The Pentagon criticized those studies, in part because veterans Haley studied
were not downwind of Khamisiyah when the depot was destroyed. Haley said the
new research gives "biological plausibility" to his suggestion of a link to
sarin gas exposure.

The study on guinea pigs is under way at the Army Medical Research Institute
for Chemical Defense at Aberdeen Proving Ground, Maryland. Its preliminary
findings were presented in November at the Society for Neuroscience's annual
meeting in Washington.

In that study, guinea pigs were injected with nerve gas five days a week for
two weeks. Some were injected with 20 percent of the dose required to kill
half the animals and others with 40 percent of that dose.

Researcher Jim McDonough, a physiological psychologist, said that would be
much higher than the level that the Pentagon says veterans were exposed to
from the Khamisiyah depot destruction. Some veterans' groups question the
accuracy of the Pentagon's exposure estimates, insisting they were much
higher. Other researchers say there is no way to calculate the exposure
levels for sure.

Although veterans were not injected with sarin, McDonough said the
biochemical effects on the brain are the same for either exposure method. He
likened the exposures to nicotine's effects on the brain whether the nicotine
is smoked, chewed or delivered through a skin patch.

The exposed animals were examined after two hours, then at three days, 10
days, a month and 100 days. There were no changes in some physical signs the
scientists monitored, such as weight gain and temperature.

But researchers said they found significant increases in certain behaviors.

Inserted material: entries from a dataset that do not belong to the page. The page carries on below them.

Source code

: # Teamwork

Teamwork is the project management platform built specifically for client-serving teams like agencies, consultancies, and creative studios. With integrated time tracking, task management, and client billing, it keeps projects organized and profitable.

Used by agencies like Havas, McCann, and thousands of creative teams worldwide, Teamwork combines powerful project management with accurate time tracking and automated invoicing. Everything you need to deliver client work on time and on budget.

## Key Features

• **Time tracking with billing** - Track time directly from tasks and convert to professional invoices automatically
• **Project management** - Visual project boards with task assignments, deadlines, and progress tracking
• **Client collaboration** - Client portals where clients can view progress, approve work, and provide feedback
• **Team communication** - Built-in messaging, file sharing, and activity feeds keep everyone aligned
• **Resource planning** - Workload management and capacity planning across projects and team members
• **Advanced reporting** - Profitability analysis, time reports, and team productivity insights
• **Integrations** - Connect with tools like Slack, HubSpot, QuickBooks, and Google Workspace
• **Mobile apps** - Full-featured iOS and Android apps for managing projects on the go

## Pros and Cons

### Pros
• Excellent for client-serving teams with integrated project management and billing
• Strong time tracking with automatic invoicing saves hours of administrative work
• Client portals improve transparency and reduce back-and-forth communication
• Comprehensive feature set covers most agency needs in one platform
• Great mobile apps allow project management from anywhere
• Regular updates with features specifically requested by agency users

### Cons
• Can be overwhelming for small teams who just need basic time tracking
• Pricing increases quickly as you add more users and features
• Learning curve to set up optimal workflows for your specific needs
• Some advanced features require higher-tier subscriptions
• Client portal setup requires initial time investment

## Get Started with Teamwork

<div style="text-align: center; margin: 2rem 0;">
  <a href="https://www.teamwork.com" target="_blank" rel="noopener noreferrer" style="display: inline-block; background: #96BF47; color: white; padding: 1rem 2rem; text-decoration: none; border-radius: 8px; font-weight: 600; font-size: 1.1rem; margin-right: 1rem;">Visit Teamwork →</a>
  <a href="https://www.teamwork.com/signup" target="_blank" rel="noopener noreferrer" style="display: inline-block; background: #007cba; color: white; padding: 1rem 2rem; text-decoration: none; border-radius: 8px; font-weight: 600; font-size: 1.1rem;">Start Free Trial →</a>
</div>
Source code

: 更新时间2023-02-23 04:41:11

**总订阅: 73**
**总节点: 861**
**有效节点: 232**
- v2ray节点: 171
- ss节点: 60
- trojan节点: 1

For example, 100 days after exposure, animals in the 40 percent dose group
spent significantly more time in the center of their activity chambers and
traveled greater distances in the chambers, McDonough said. Guinea pigs in
both dosage level groups also reared up on their hind legs significantly more
often at 100 days.

Roberson said researchers saw a reduction in activity by the enzyme
acetylcholinesterase, a key to controlling electrical impulses in the brain.
She said that could affect behavior. Researchers are exposing another group
of animals to verify the results.

Separately, researchers at Lovelace Respiratory Research Institute in
Albuquerque, New Mexico, known for its tobacco studies, exposed mice to
low-level doses of sarin in a three-part Army-funded study. The study, begun
in 1998, was finished last year.

The mice inhaled sarin doses an hour a day for five days and an hour a day
for 10 days. The levels were one-tenth and one-twentieth the concentrations
required to kill a human. The mice were examined a day and a month after
exposure.

Researchers found that the exposures, particularly when combined with heat
stress, caused both decreases and increases in the numbers of receptor sites
in areas of the brain critical for cognition and memory, "things that might
be associated with Gulf War syndrome," said Rogene Henderson, Lovelace senior
scientist.

Receptor sites are essentially docking stations for brain signals. In some
cases the changes did not appear until a month after exposure, Henderson
said.

Researchers found that the exposure also suppressed the immune system, the
body's defense mechanism against infection and disease. Researcher Mohan
Sopori, an immunologist, said that indicates something happened to the
autonomic nervous system, which is responsible for the body's automatic
functions such as sleeping and bowel movements.